## What the exercise asks
Using the data below, copy every line that contains the word "subsubsection".

## Input data

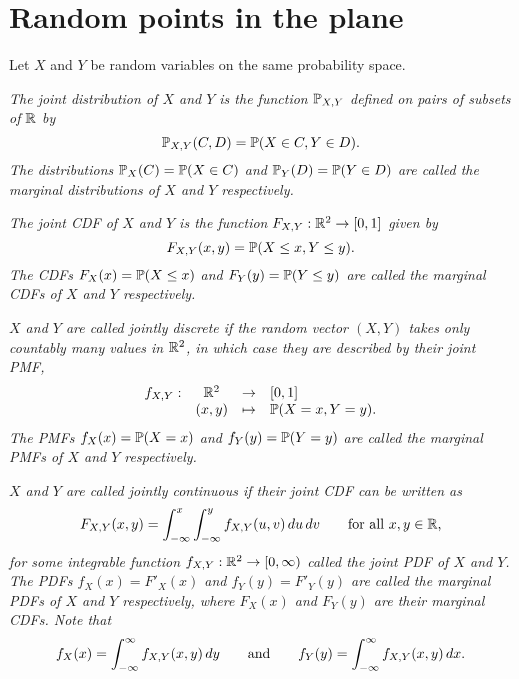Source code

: 
\section{Random points in the plane}\label{sec:joint}

Let $X$ and $Y$ be random variables on the same probability space.

\begin{definition}
\ben
\it The \emph{joint distribution} of $X$ and $Y$ is the function $\mathbb{P}_{X,Y}$ defined on pairs of subsets of $\mathbb{R}$ by
\[
\mathbb{P}_{X,Y}(C,D) = \mathbb{P}(X\in C, Y\in D).
\]
\it The distributions $\mathbb{P}_X(C)=\mathbb{P}(X\in C)$ and $\mathbb{P}_Y(D)=\mathbb{P}(Y\in D)$ are called the \emph{marginal distributions} of $X$ and $Y$ respectively.
\een
\end{definition}

\begin{definition}
\ben
\it The \emph{joint CDF} of $X$ and $Y$ is the function $F_{X,Y}:\mathbb{R}^2\to[0,1]$ given by
\[
F_{X,Y}(x,y) = \mathbb{P}(X\leq x,Y\leq y).
\]
\it The CDFs $F_X(x)=\mathbb{P}(X\leq x)$ and $F_Y(y)=\mathbb{P}(Y\leq y)$ are called the \emph{marginal CDFs} of $X$ and $Y$ respectively.
\een
\end{definition}

\begin{definition}
\ben
\it $X$ and $Y$ are called \emph{jointly discrete} if the random vector $(X,Y)$ takes only countably many values in $\mathbb{R}^2$, in which case they are described by their \emph{joint PMF},
\[
\begin{array}{cccl}
f_{X,Y}:	& \mathbb{R}^2	& \to		& [0,1] \\
			& (x,y)	& \mapsto	& \mathbb{P}(X=x,Y=y).
\end{array}
\]
\it The PMFs $f_X(x)=\mathbb{P}(X=x)$ and $f_Y(y)=\mathbb{P}(Y=y)$ are called the \emph{marginal PMFs} of $X$ and $Y$ respectively.
\een
\end{definition}

\begin{definition}
\ben
\it $X$ and $Y$ are called \emph{jointly continuous} if their joint CDF can be written as
\[
F_{X,Y}(x,y) = \int_{-\infty}^x\int_{-\infty}^y f_{X,Y}(u,v)\,du\,dv \text{\qquad for all $x,y\in\mathbb{R}$,}
\]
for some integrable function $f_{X,Y}:\mathbb{R}^2\to[0,\infty)$ called the \emph{joint PDF} of $X$ and $Y$. 
\it The PDFs $f_X(x)=F'_X(x)$ and $f_Y(y)=F'_Y(y)$ are called the \emph{marginal PDFs} of $X$ and $Y$ respectively, where $F_X(x)$ and $F_Y(y)$ are their marginal CDFs. Note that
\[
f_X(x) = \int_{-\infty}^{\infty}f_{X,Y}(x,y)\,dy
\text{\qquad and\qquad}
f_Y(y) = \int_{-\infty}^{\infty}f_{X,Y}(x,y)\,dx.
\]
\een

\end{definition}

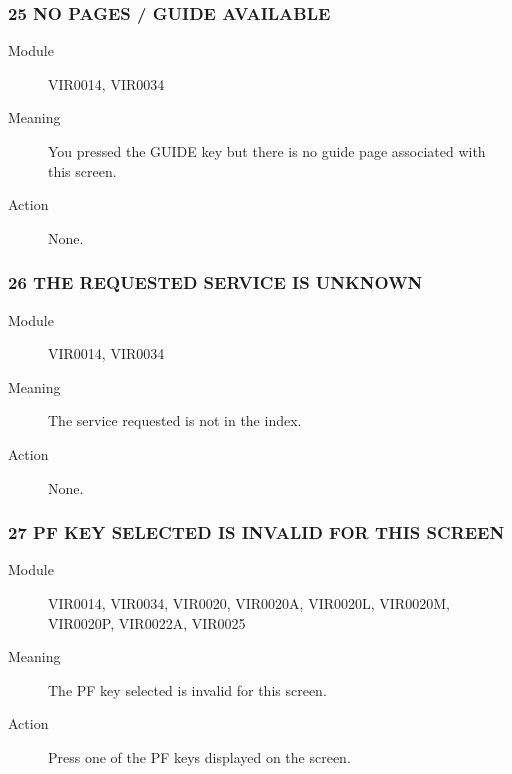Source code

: \documentclass[letterpaper,10pt,english]{sphinxmanual}
\begin{document}
\subsubsection{25 NO PAGES / GUIDE AVAILABLE}
\label{\detokenize{messages:no-pages-guide-available}}\begin{description}
\item[{Module}] \leavevmode
VIR0014, VIR0034

\item[{Meaning}] \leavevmode
You pressed the GUIDE key but there is no guide page associated with this screen.

\item[{Action}] \leavevmode
None.

\end{description}


\subsubsection{26 THE REQUESTED SERVICE IS UNKNOWN}
\label{\detokenize{messages:the-requested-service-is-unknown}}\begin{description}
\item[{Module}] \leavevmode
VIR0014, VIR0034

\item[{Meaning}] \leavevmode
The service requested is not in the index.

\item[{Action}] \leavevmode
None.

\end{description}


\subsubsection{27 PF KEY SELECTED IS INVALID FOR THIS SCREEN}
\label{\detokenize{messages:pf-key-selected-is-invalid-for-this-screen}}\begin{description}
\item[{Module}] \leavevmode
VIR0014, VIR0034, VIR0020, VIR0020A, VIR0020L, VIR0020M, VIR0020P, VIR0022A, VIR0025

\item[{Meaning}] \leavevmode
The PF key selected is invalid for this screen.

\item[{Action}] \leavevmode
Press one of the PF keys displayed on the screen.

\end{description}
\end{document}
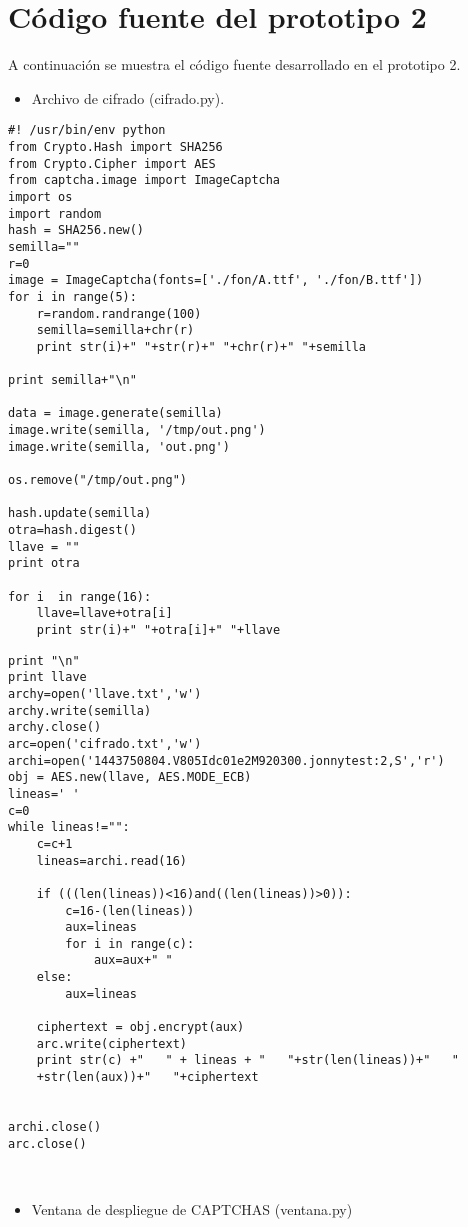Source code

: \appendix
\chapter{Código fuente del prototipo 2}
\label{Anexos A}
A continuación se muestra el código fuente desarrollado en el prototipo 2.
\begin{itemize}
\item Archivo de cifrado (cifrado.py).
\end{itemize}

\begin{lstlisting}[frame=single]
 #! /usr/bin/env python
from Crypto.Hash import SHA256
from Crypto.Cipher import AES
from captcha.image import ImageCaptcha
import os
import random
hash = SHA256.new()
semilla=""
r=0
image = ImageCaptcha(fonts=['./fon/A.ttf', './fon/B.ttf'])
for i in range(5):
	r=random.randrange(100)
	semilla=semilla+chr(r)
	print str(i)+" "+str(r)+" "+chr(r)+" "+semilla
	
print semilla+"\n"

data = image.generate(semilla)
image.write(semilla, '/tmp/out.png')
image.write(semilla, 'out.png')

os.remove("/tmp/out.png")

hash.update(semilla)
otra=hash.digest()
llave = ""
print otra

for i  in range(16):
	llave=llave+otra[i]
	print str(i)+" "+otra[i]+" "+llave
\end{lstlisting}
\begin{lstlisting}[frame=single]
print "\n"
print llave
archy=open('llave.txt','w')
archy.write(semilla)
archy.close()
arc=open('cifrado.txt','w')
archi=open('1443750804.V805Idc01e2M920300.jonnytest:2,S','r')
obj = AES.new(llave, AES.MODE_ECB)
lineas=' '
c=0
while lineas!="": 
	c=c+1
	lineas=archi.read(16)
	
	if (((len(lineas))<16)and((len(lineas))>0)):
		c=16-(len(lineas))
		aux=lineas
		for i in range(c):
			aux=aux+" "
	else:
		aux=lineas
	
	ciphertext = obj.encrypt(aux)
	arc.write(ciphertext)
	print str(c) +"   " + lineas + "   "+str(len(lineas))+"   "
	+str(len(aux))+"   "+ciphertext
	

archi.close()
arc.close()



\end{lstlisting}
\begin{itemize}
\item Ventana de despliegue de CAPTCHAS (ventana.py)
\end{itemize}

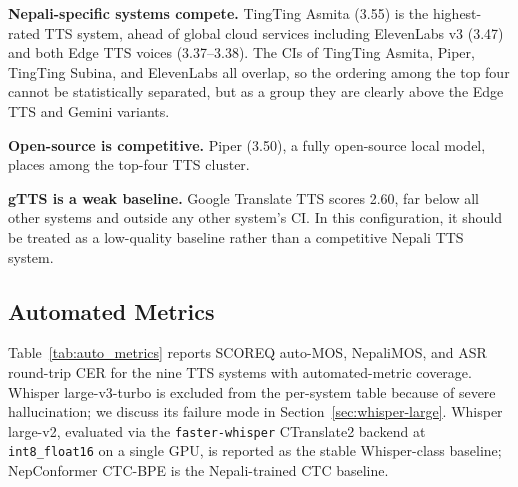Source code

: \documentclass[11pt]{article}
\begin{document}
\textbf{Nepali-specific systems compete.} TingTing Asmita (3.55) is the highest-rated TTS system, ahead of global cloud services including ElevenLabs v3 (3.47) and both Edge TTS voices (3.37--3.38). The CIs of TingTing Asmita, Piper, TingTing Subina, and ElevenLabs all overlap, so the ordering among the top four cannot be statistically separated, but as a group they are clearly above the Edge TTS and Gemini variants.

\textbf{Open-source is competitive.} Piper (3.50), a fully open-source local model, places among the top-four TTS cluster.

\textbf{gTTS is a weak baseline.} Google Translate TTS scores 2.60, far below all other systems and outside any other system's CI. In this configuration, it should be treated as a low-quality baseline rather than a competitive Nepali TTS system.

\subsection{Automated Metrics}

Table~\ref{tab:auto_metrics} reports SCOREQ auto-MOS, NepaliMOS, and ASR round-trip CER for the nine TTS systems with automated-metric coverage. Whisper large-v3-turbo is excluded from the per-system table because of severe hallucination; we discuss its failure mode in Section~\ref{sec:whisper-large}. Whisper large-v2, evaluated via the \texttt{faster-whisper} CTranslate2 backend at \texttt{int8\_float16} on a single GPU, is reported as the stable Whisper-class baseline; NepConformer CTC-BPE is the Nepali-trained CTC baseline.
\end{document}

## Result of the task
\subsubsection{25 NO PAGES / GUIDE AVAILABLE}
\subsubsection{26 THE REQUESTED SERVICE IS UNKNOWN}
\subsubsection{27 PF KEY SELECTED IS INVALID FOR THIS SCREEN}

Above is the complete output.